If your definition of a message can include nonsense that could be an encrypted message, then OK, we’ll go with your definition.
Your reply appears to be a reluctant concession disguised as a critique. An encrypted message does not stop being a message just because its meaning is not immediately accessible - but you try to spin this as a problem rather than explicitly admitting that I am correct.
It seems that you only check for coherence (which is just another term for syntactical correctness)
Your message "coherence is just another term for syntactical correctness" is an attempt to make it sound trivial.
and thematic structure (which apparently means that two random sentences have words with approximately the same meaning.
This is a misrepresentation. Coherence is more than syntactical correctness. A sentence can be grammatically correct but still meaningless.
selections are not just syntactically correct—they are also coherent, thematically structured statements. Minor syntactical issues do not negate coherence or structure. The key distinction remains: They are not random nonsense—they contain structure, meaning, and thematic continuity.
The examples I gave may not contain some punctuation but clearly one can ascertain that - for example - "Discernment What is something I've been avoiding that I need to face?" has one question mark but the word "Discernment" can be the subject matter re the whole sentence which can be seen as a stylistic factor rather than a syntactical error.
Therefore, this sentence works structurally because
"Discernment
" introduces the topic of the question that follows.
The sentence then asks, "What is something I've been avoiding that I need to face?"
This is grammatically understandable and coherent, even if it doesn’t follow a conventional full-sentence structure.
Given that every generation has followed the peculiar habit of changing language structure to suit their own requirements and the English language - perhaps in particular - integrates that into its evolving structure, I see no reason for taking on the unrealistic role of "Grammar Police" as a sensible critiquing tool because it limits language in antiquated outdated structures acting as a device for limitation rather than expansion of ideas and understanding. Imagine that! We would not have the wonderful and wise Yoda if everyone stuck to such rules as if such rule actually mattered.

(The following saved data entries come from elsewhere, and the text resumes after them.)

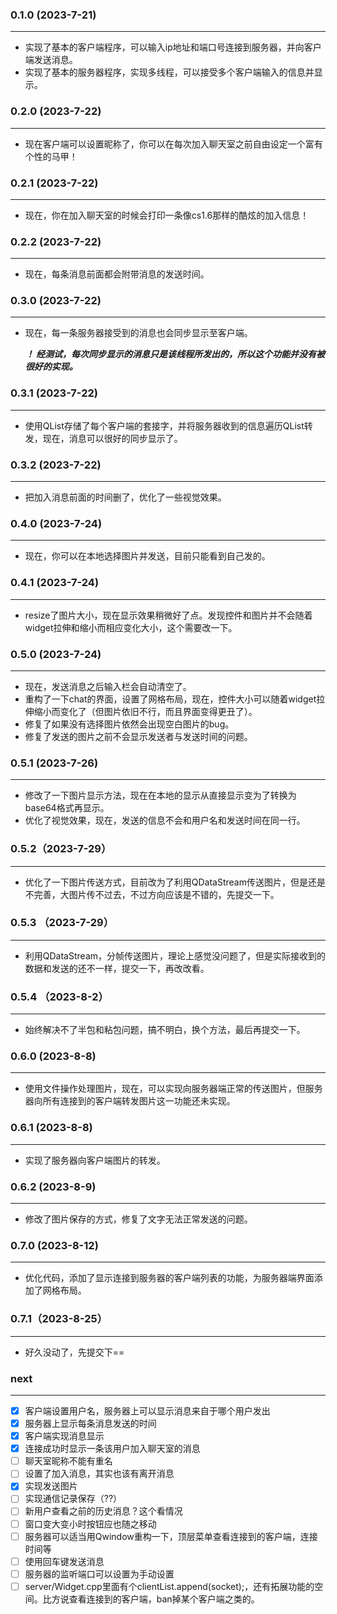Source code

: ### 0.1.0 (2023-7-21)

----------------
+ 实现了基本的客户端程序，可以输入ip地址和端口号连接到服务器，并向客户端发送消息。
+ 实现了基本的服务器程序，实现多线程，可以接受多个客户端输入的信息并显示。  

### 0.2.0 (2023-7-22)

----------------
+ 现在客户端可以设置昵称了，你可以在每次加入聊天室之前自由设定一个富有个性的马甲！

### 0.2.1 (2023-7-22)

----------------
+ 现在，你在加入聊天室的时候会打印一条像cs1.6那样的酷炫的加入信息！

### 0.2.2 (2023-7-22)

----------------
+ 现在，每条消息前面都会附带消息的发送时间。

### 0.3.0 (2023-7-22)

----------------
+ 现在，每一条服务器接受到的消息也会同步显示至客户端。

    ***！ 经测试，每次同步显示的消息只是该线程所发出的，所以这个功能并没有被很好的实现。***

### 0.3.1 (2023-7-22)

----------------
+ 使用QList存储了每个客户端的套接字，并将服务器收到的信息遍历QList转发，现在，消息可以很好的同步显示了。

### 0.3.2 (2023-7-22)

----------------
+ 把加入消息前面的时间删了，优化了一些视觉效果。

### 0.4.0 (2023-7-24)

----------------
+ 现在，你可以在本地选择图片并发送，目前只能看到自己发的。

### 0.4.1 (2023-7-24)

----------------
+ resize了图片大小，现在显示效果稍微好了点。发现控件和图片并不会随着widget拉伸和缩小而相应变化大小，这个需要改一下。

### 0.5.0 (2023-7-24)

----------------
+ 现在，发送消息之后输入栏会自动清空了。
+ 重构了一下chat的界面，设置了网格布局，现在，控件大小可以随着widget拉伸缩小而变化了（但图片依旧不行，而且界面变得更丑了）。
+ 修复了如果没有选择图片依然会出现空白图片的bug。
+ 修复了发送的图片之前不会显示发送者与发送时间的问题。
  
### 0.5.1 (2023-7-26)

----------------
+ 修改了一下图片显示方法，现在在本地的显示从直接显示变为了转换为base64格式再显示。
+ 优化了视觉效果，现在，发送的信息不会和用户名和发送时间在同一行。

### 0.5.2（2023-7-29）

----------------
+ 优化了一下图片传送方式，目前改为了利用QDataStream传送图片，但是还是不完善，大图片传不过去，不过方向应该是不错的，先提交一下。

### 0.5.3 （2023-7-29）

----------------
+ 利用QDataStream，分帧传送图片，理论上感觉没问题了，但是实际接收到的数据和发送的还不一样，提交一下，再改改看。

### 0.5.4 （2023-8-2）

----------------
+ 始终解决不了半包和粘包问题，搞不明白，换个方法，最后再提交一下。

### 0.6.0 (2023-8-8)

---------------------------------------------------------
+ 使用文件操作处理图片，现在，可以实现向服务器端正常的传送图片，但服务器向所有连接到的客户端转发图片这一功能还未实现。

### 0.6.1 (2023-8-8)

---------------------------------------------------------
+ 实现了服务器向客户端图片的转发。
  
### 0.6.2 (2023-8-9)

---------------------------------------------------------
+ 修改了图片保存的方式，修复了文字无法正常发送的问题。

### 0.7.0 (2023-8-12)

---------------------------------------------------------
+ 优化代码，添加了显示连接到服务器的客户端列表的功能，为服务器端界面添加了网格布局。

### 0.7.1（2023-8-25）

--------------------------------------------------------
+ 好久没动了，先提交下==


### next

----------------
- [x] 客户端设置用户名，服务器上可以显示消息来自于哪个用户发出
- [x] 服务器上显示每条消息发送的时间
- [x] 客户端实现消息显示
- [x] 连接成功时显示一条该用户加入聊天室的消息
- [ ] 聊天室昵称不能有重名
- [ ] 设置了加入消息，其实也该有离开消息
- [x] 实现发送图片
- [ ] 实现通信记录保存（??）
- [ ] 新用户查看之前的历史消息？这个看情况
- [ ] 窗口变大变小时按钮应也随之移动
- [ ] 服务器可以适当用Qwindow重构一下，顶层菜单查看连接到的客户端，连接时间等
- [ ] 使用回车键发送消息
- [ ] 服务器的监听端口可以设置为手动设置
- [ ] server/Widget.cpp里面有个clientList.append(socket);，还有拓展功能的空间。比方说查看连接到的客户端，ban掉某个客户端之类的。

Language is a living, evolving system.
You claim that:
- Flexibility & Evolution → The system is designed to adapt as structured intelligence continues to reveal structured intelligent responses over time.
Your structured intelligence uses sentences that are already messages, so what are you exactly thinking that you can achieve?

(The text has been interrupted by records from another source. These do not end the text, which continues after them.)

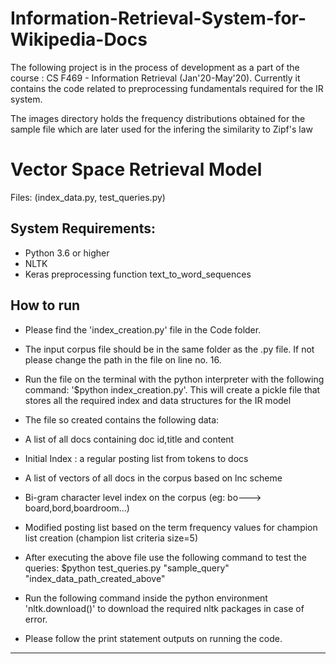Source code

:# Information-Retrieval-System-for-Wikipedia-Docs

The following project is in the process of development as a part of the course : CS F469 - Information Retrieval (Jan'20-May'20).
Currently it contains the code related to preprocessing fundamentals required for the IR system.

The images directory holds the frequency distributions obtained for the sample file which are later used for the infering the similarity to Zipf's law

# Vector Space Retrieval Model

Files: (index_data.py, test_queries.py)

## System Requirements: 
- Python 3.6 or higher
- NLTK
- Keras preprocessing function text_to_word_sequences

## How to run

- Please find the 'index_creation.py' file in the Code folder.

- The input corpus file should be in the same folder as the .py file. If not please change the path in the file on line no. 16.
- Run the file on the terminal with the python interpreter with the following command: '$python index_creation.py'. This will create a pickle file that stores all the required index and data structures for the IR model

- The file so created contains the following data:
- A list of all docs containing doc id,title and content
- Initial Index : a regular posting list from tokens to docs
- A list of vectors of all docs in the corpus based on lnc scheme 
- Bi-gram character level index on the corpus (eg: bo---> board,bord,boardroom...)
- Modified posting list based on the term frequency values for champion list creation (champion list criteria size=5)

- After executing the above file use the following command to test the queries:
    $python test_queries.py "sample_query" "index_data_path_created_above"


- Run the following command inside the python environment 'nltk.download()' to download the required nltk packages in case of error.

- Please follow the print statement outputs on running the code.
---


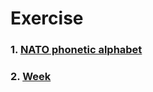 # Exercise
### 1. [NATO phonetic alphabet](./src/challenge_switch_case/Main.java)
### 2. [Week](./src/challenge_switch_case/Week.java)
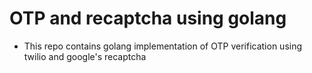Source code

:# OTP and recaptcha using golang

- This repo contains golang implementation of OTP verification using twilio and google's recaptcha

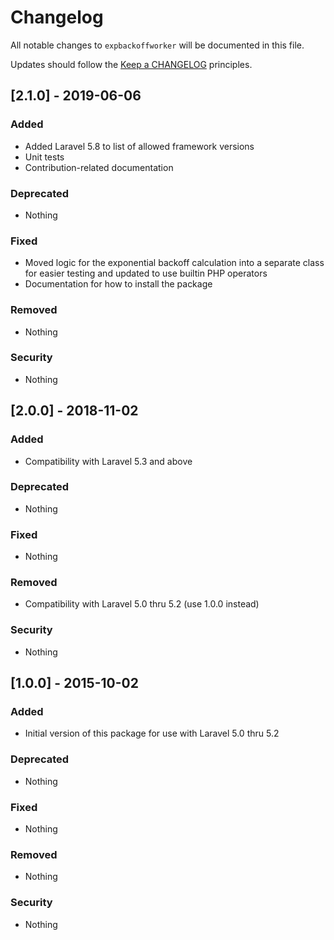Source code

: # Changelog

All notable changes to `expbackoffworker` will be documented in this file.

Updates should follow the [Keep a CHANGELOG](http://keepachangelog.com/) principles.

## [2.1.0] - 2019-06-06

### Added
- Added Laravel 5.8 to list of allowed framework versions
- Unit tests
- Contribution-related documentation

### Deprecated
- Nothing

### Fixed
- Moved logic for the exponential backoff calculation into a separate
  class for easier testing and updated to use builtin PHP operators
- Documentation for how to install the package

### Removed
- Nothing

### Security
- Nothing

## [2.0.0] - 2018-11-02

### Added
- Compatibility with Laravel 5.3 and above

### Deprecated
- Nothing

### Fixed
- Nothing

### Removed
- Compatibility with Laravel 5.0 thru 5.2 (use 1.0.0 instead)

### Security
- Nothing

## [1.0.0] - 2015-10-02

### Added
- Initial version of this package for use with Laravel 5.0 thru 5.2

### Deprecated
- Nothing

### Fixed
- Nothing

### Removed
- Nothing

### Security
- Nothing
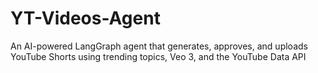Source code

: # YT-Videos-Agent
An AI-powered LangGraph agent that generates, approves, and uploads YouTube Shorts using trending topics, Veo 3, and the YouTube Data API
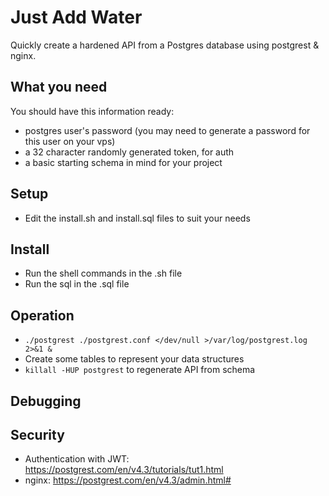 # Just Add Water

Quickly create a hardened API from a Postgres database using postgrest & nginx.

## What you need

You should have this information ready:

* postgres user's password (you may need to generate a password for this user on your vps)
* a 32 character randomly generated token, for auth
* a basic starting schema in mind for your project

## Setup

* Edit the install.sh and install.sql files to suit your needs

## Install

* Run the shell commands in the .sh file
* Run the sql in the .sql file

## Operation

* `./postgrest ./postgrest.conf </dev/null >/var/log/postgrest.log 2>&1 &`
* Create some tables to represent your data structures
* `killall -HUP postgrest` to regenerate API from schema

## Debugging

## Security

* Authentication with JWT: https://postgrest.com/en/v4.3/tutorials/tut1.html
* nginx: https://postgrest.com/en/v4.3/admin.html#
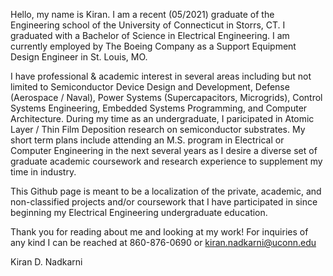 Hello, my name is Kiran. I am a recent (05/2021) graduate of the Engineering school of the University of Connecticut in Storrs, CT. 
I graduated with a Bachelor of Science in Electrical Engineering. I am currently employed by The Boeing Company as a Support Equipment Design Engineer in St. Louis, MO. 

I have professional & academic interest in several areas including but not limited to Semiconductor Device Design and Development, Defense (Aerospace / Naval), Power Systems (Supercapacitors, Microgrids), Control Systems Engineering, Embedded Systems Programming, and Computer Architecture. During my time as an undergraduate, I paricipated in Atomic Layer / Thin Film Deposition research on semiconductor substrates. My short term plans include attending an M.S. program in Electrical or Computer Engineering in the next several years as I desire a diverse set of graduate academic coursework and research experience to supplement my time in industry.  

This Github page is meant to be a localization of the private, academic, and non-classified projects and/or coursework that I have participated in since beginning my Electrical Engineering undergraduate education. 

Thank you for reading about me and looking at my work! For inquiries of any kind I can be reached at 860-876-0690 or kiran.nadkarni@uconn.edu 

Kiran D. Nadkarni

You acknowledge that the system evolves over time, yet you simultaneously attempt to discredit it. By doing so, you're implicitly admitting that my selections qualify as messages, which means you've conceded the original debate. So why are you now shifting the focus to what I ‘hope to achieve’?
Are you asking what my goal is in presenting my system to those here who claim to be skeptics?

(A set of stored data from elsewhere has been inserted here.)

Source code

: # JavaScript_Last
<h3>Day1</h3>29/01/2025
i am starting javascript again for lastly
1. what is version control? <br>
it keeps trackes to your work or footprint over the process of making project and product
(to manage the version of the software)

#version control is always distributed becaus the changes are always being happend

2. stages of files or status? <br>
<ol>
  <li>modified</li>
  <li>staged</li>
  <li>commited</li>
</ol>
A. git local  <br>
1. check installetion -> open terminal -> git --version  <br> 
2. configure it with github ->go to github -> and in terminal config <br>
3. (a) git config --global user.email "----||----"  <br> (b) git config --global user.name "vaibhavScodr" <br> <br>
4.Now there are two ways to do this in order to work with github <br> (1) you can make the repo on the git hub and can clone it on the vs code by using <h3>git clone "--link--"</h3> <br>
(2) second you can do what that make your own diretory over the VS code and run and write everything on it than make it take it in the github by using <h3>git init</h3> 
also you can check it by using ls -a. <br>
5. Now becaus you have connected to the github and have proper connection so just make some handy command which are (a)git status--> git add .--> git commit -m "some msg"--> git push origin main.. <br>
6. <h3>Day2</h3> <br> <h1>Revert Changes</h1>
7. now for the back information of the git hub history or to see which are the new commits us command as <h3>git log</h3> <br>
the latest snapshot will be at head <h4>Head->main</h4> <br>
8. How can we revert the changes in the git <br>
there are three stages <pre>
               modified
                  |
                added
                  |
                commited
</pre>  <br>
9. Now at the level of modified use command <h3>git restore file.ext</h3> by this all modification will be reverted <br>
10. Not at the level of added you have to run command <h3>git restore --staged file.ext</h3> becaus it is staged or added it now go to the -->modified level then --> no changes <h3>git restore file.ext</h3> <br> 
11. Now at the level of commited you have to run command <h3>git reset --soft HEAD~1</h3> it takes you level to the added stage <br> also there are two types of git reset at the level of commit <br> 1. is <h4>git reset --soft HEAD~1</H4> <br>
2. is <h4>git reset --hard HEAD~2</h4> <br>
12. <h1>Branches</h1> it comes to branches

Or are you asking how this system might be useful?
My overall claim
#896
I think of myself as a skeptical individual, which has been a great asset over the years of examining this system and indeed learning from it. Do I hold any hope that other skeptics will test the system through the process of replication? Not particularly. It is enough to have brought it to the attention of said skeptics and - while not receiving outward acknowledgement re my arguments staying within the rules of good, fair debate and not being debunked, that is more than enough I should think.